Election coverage then and, well, then again

I thought this would not be about the Future of Newspapers. I was looking at the Detroit Free Press headline today, Jan. 9, 2007, that would have us readers believe that “Clinton, McCain win in night of comebacks” with the subhead, “New Hampshire victories cool red-hot Obama, stun Romney.”

As I opened the Free Press and pushed the button on the coffee maker, I assumed that Hillary Clinton must have left some double-digit dust for Barack Obama to chew on in yesterday’s New Hampshire primary.

“Hillary Clinton scored a stunning victory over Barack Obama on Tueday,” wrote the Free Press Washington correspondent.

The reality, muffled a few paragraphs down, is that Clinton topped Obama by three percentage points, 39 to 36 percent. If anyone got trounced, it was John Edwards, with 17 percent of the vote.

But this article, little different from stories in the elite New York Times, gives Edwards little thought. Maybe that’s why he trails so far behind.

My first thought was that this was not about the Future of Newspapers, because this is the typical horse-race writing we’ve come to expect from newspapers for generations.

A rational person would hardly interpret a three-percentage point spread between two candidates as a “stunning” victory for one and dramatic defeat for another.
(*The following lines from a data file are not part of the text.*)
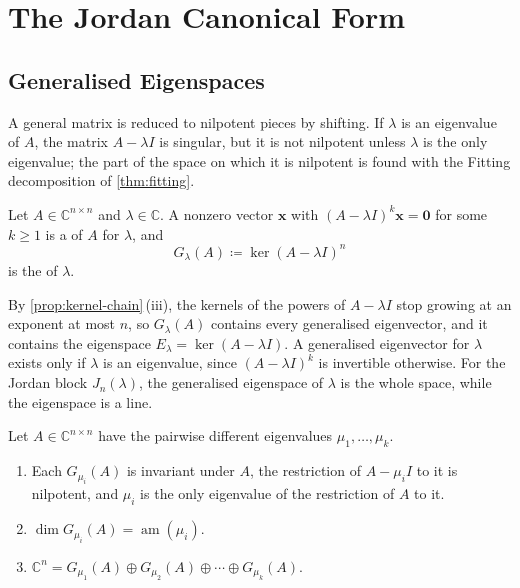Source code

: \section{The Jordan Canonical Form}
\label{sec:jordan-form}

\subsection{Generalised Eigenspaces}

A general matrix is reduced to nilpotent pieces by shifting. If $\lambda$ is an eigenvalue of $A$, the matrix $A-\lambda I$ is singular, but it is not nilpotent unless $\lambda$ is the only eigenvalue; the part of the space on which it is nilpotent is found with the Fitting decomposition of \cref{thm:fitting}.

\begin{definition}
\label{def:generalised-eigenspace}
Let $A\in\mathbb C^{n\times n}$ and $\lambda\in\mathbb C$. A nonzero vector $\mathbf x$ with $(A-\lambda I)^k\mathbf x=\mathbf 0$ for some $k\ge1$ is a  of $A$ for $\lambda$, and
\[
G_\lambda(A)\coloneqq\ker(A-\lambda I)^n
\]
is the  of $\lambda$.
\end{definition}

By \cref{prop:kernel-chain}\,(iii), the kernels of the powers of $A-\lambda I$ stop growing at an exponent at most $n$, so $G_\lambda(A)$ contains every generalised eigenvector, and it contains the eigenspace $E_\lambda=\ker(A-\lambda I)$. A generalised eigenvector for $\lambda$ exists only if $\lambda$ is an eigenvalue, since $(A-\lambda I)^k$ is invertible otherwise. For the Jordan block $J_n(\lambda)$, the generalised eigenspace of $\lambda$ is the whole space, while the eigenspace is a line.

\begin{theorem}
\label{thm:generalised-eigenspaces}
Let $A\in\mathbb C^{n\times n}$ have the pairwise different eigenvalues $\mu_1,\ldots,\mu_k$.
\begin{enumerate}
\item Each $G_{\mu_i}(A)$ is invariant under $A$, the restriction of $A-\mu_iI$ to it is nilpotent, and $\mu_i$ is the only eigenvalue of the restriction of $A$ to it.
\item $\dim G_{\mu_i}(A)=\operatorname{am}(\mu_i)$.
\item $\mathbb C^n=G_{\mu_1}(A)\oplus G_{\mu_2}(A)\oplus\cdots\oplus G_{\mu_k}(A)$.
\end{enumerate}
\end{theorem}

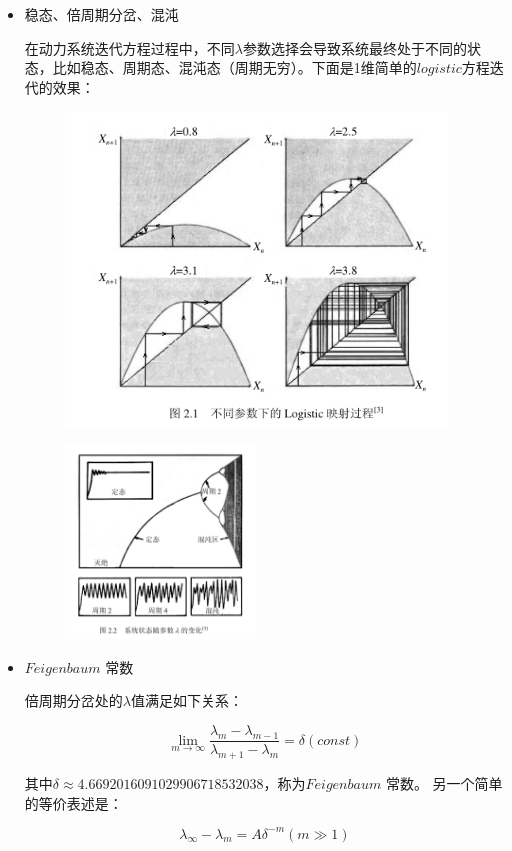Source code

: \documentclass[UTF8]{ctexart}
\begin{document}
	\begin{itemize}
		\item 稳态、倍周期分岔、混沌
		
		在动力系统迭代方程过程中，不同$\lambda$参数选择会导致系统最终处于不同的状态，比如稳态、周期态、混沌态（周期无穷）。下面是1维简单的$logistic$方程迭代的效果：
		
			\begin{figure}[H]
				\centering\includegraphics[width=4in]{eg}
				\end{figure}
		
			\begin{figure}[H]
			\centering\includegraphics[width=2in]{x}
		\end{figure}
		\item $Feigenbaum$ 常数
		
		倍周期分岔处的$\lambda$值满足如下关系：
		
		$$\lim\limits_{m\rightarrow\infty}\frac{\lambda_m-\lambda_{m-1} }{\lambda_{m+1}-\lambda_{m}}=\delta(const)$$
		
		其中$\delta\approx4.669 201609102 990 671853 2038$，称为$Feigenbaum$ 常数。
		另一个简单的等价表述是：
		
		$$\lambda_{\infty}-\lambda_m=A\delta^{-m}(m\gg1)$$
		

\end{itemize}
\end{document}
If this had been an opinion poll, the margin of error might have been as much as five percentage points, in which case a three percent difference would mean nothing.

Let’s step back a mnute. What did I write about in that last paragraph? A “rational” person? Are political correspondents rational people? Hardly. They are too busy comparing notes with each other, building each other’s expectations, to remember that the people they are writing down to are also the ones who buy their papers. Well, some buy them. More and more read the papers for free on the web. Maybe it’s not just because those readers cheap. Maybe they at last are realizing the value of what they get in their paper newspapers and rejecting the talking-head political correspondents who do more to build each other’s expectataions than to interpret to us lowly early morning coffee drinkers what is actually happening in the world of national politics.

In short, they are writing for their own class of political writers, shoring up each other’s fantasies and forgetting the reality. The reality is that the so-called victories of Republicans and Democrats have occurred in states with minuscule populations. It is the hype that lends these early primaries importance all out of realistic perspective.

Who is creating the hype?

Why, those very institutions that, as we know, are struggling for survival. Wouldn’t you think they’d hear themselves bleating the same old horse-race blather? Wouldn’t you think the pundits would realize maybe their customers or potential customers or FORMER customers have gotten sick of putting their heads to these thundering ear trumpets and are turning to Internet alternatives out of desperation or worse — boredom?

So this column IS about the Future of Newspapers, after all. Because if reporters and editors don’t figure out that dishing up the same-old, same-old political palaver that worked in their distant past is as phony as it is fantastical,and moreover doesn’t serve readers the reality they deserve, they can kiss their future good-bye.